«Tutti stavano insieme e tenevano ogni cosa in comune; chi aveva proprietà e sostanze le vendeva e ne faceva parte a tutti, secondo il bisogno di ciascuno» (Atti degli apostoli 2, 44-45). Così i primi cristiani, in Gerusalemme. Poi tutto cambia. Ma non per tutti. La regola della vita comune non viene persa di vista. La mantengono i religiosi, e rispunta attualmente anche in nuove «famiglie ecclesiali». Ma quanto è sempre fragile questa pianta!
Un aspetto della sua fragilità lo si vede ora nella privatizzazione di tanti kibbutzim israeliani, eredi di un altro celebre impegno di vita comune dalla storia centenaria. Anche il kibbutz mirava ad una vita fraterna, compiutamente comune. Segnato dall’analisi marxiana del capitalismo, il kibbutz rifiutava anzitutto il «parassitismo» inerente allo sfruttamento del «valore aggiunto» dell’altrui lavoro; il collettivo non doveva sostenersi che dal frutto delle fatiche dei propri membri. Come nei monasteri, la vita nel kibbutz si svolgeva interamente in comune. I pasti si prendevano in comune, nel refettorio, e in comune pure, nella sala di ricreazione, ci si vedeva, si conversava, si leggevano giornali e riviste, si ascoltava la radio… Ad ogni membro era richiesto di conferire al lavoro comune quanto poteva, secondo l’ «obbedienza» datagli dal «capitolo», e a ciascuno si assicurava quanto occorreva – «da ciascuno secondo le sue capacità, a ciascuno secondo il suo bisogno» – sulla base di una rigorosa eguaglianza.
Lo scivolamento verso l’individualismo – si dice – sarebbe cominciato con la caffettiera. E che male c’è se il kibbutznik, la mattina presto, si fa subito il caffè da solo, in camera, prima di uscire nei campi? E se poi magari vi aggiunge anche una fetta di pane, e – su! – un poco di formaggio? Così non avverte più il bisogno di raggiungere i compagni nel refettorio, per la prima colazione. E se non è peccato mortale, che male c’è se nella propria abitazione tiene un piccolo frigorifero, per il formaggio, e un tostatore per il pane? E già che c’è, che male fa se, stanchissimo dopo la giornata di lavoro, il kibbutznik non esce più la sera per cenare in refettorio, ma si fa da mangiare da sé in quella che oramai è divenuta una piccola cucina tutta per lui? Che male c’è, in fondo, se per accompagnare questi piccoli pasti, si procura anche una radio (e più tardi, una televisione)? Poi, una volta che si è dotato di questi congegni moderni, non avrà più bisogno di frequentare la comune ricreazione per sentire le notizie… Seguiranno altri attrezzi, dal computer all’autovettura, che non si possono certo fornire a tutti egualmente, pena la bancarotta del kibbutz.
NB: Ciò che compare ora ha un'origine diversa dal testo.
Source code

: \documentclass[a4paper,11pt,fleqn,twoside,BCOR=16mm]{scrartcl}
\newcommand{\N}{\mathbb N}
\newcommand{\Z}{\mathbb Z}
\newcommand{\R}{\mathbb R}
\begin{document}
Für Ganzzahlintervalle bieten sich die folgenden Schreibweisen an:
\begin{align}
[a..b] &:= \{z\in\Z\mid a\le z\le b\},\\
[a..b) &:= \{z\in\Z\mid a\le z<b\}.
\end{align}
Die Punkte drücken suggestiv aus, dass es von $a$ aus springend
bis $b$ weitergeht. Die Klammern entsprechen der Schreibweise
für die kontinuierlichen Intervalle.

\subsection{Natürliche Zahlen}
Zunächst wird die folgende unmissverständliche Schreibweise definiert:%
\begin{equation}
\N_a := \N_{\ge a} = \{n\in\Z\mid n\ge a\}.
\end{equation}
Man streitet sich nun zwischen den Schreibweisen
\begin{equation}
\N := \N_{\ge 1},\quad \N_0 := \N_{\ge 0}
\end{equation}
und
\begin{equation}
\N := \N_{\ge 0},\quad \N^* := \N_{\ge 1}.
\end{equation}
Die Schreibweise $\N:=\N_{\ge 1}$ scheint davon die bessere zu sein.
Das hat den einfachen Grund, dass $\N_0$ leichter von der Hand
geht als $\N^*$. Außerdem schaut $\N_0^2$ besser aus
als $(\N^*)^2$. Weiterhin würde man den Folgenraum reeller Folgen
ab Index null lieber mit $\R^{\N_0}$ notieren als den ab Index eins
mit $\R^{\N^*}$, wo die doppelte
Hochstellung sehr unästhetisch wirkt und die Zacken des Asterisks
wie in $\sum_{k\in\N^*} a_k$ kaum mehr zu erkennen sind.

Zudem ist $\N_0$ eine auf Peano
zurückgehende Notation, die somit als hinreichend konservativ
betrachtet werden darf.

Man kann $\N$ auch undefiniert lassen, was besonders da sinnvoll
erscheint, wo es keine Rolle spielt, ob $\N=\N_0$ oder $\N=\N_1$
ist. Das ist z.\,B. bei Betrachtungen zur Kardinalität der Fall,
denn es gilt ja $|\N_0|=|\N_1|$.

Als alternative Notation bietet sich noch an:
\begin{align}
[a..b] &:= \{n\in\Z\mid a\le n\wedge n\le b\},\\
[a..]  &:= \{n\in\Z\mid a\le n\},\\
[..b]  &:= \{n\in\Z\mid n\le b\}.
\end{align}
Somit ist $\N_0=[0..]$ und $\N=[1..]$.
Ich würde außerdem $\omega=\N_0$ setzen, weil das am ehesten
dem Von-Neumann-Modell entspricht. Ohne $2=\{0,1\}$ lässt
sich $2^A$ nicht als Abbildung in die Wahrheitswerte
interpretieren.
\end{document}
Da lì a decidere di non dover più osservare un egalitarismo conservatore, e di doversi ammodernare tenendo conto anche (o soprattutto) del merito, il passo è breve. Non è forse vero che il manager di successo, o il genio dell’hi-tech, debba vedersi riconosciuto più di quanto non sia dato all’anziano giardiniere (che degli i-Pad non se ne intende proprio)? Ma dove siamo rimasti? A cent’anni fa?
Lungo la strada era già andato perduto l’ideale di vivere solo del proprio lavoro, con l’assunzione del primo operaio «estraneo» al kibbutz impiegato nella catena di produzione della nuova fabbrica (ma che male c’è se si dà lavoro a chi ne ha bisogno? ditemi!).
È un piano inclinato, un susseguirsi di tanti piccoli, forse impercettibili cedimenti, che solo sommati l’un l’altro si rivelano mortali. Come il peccato.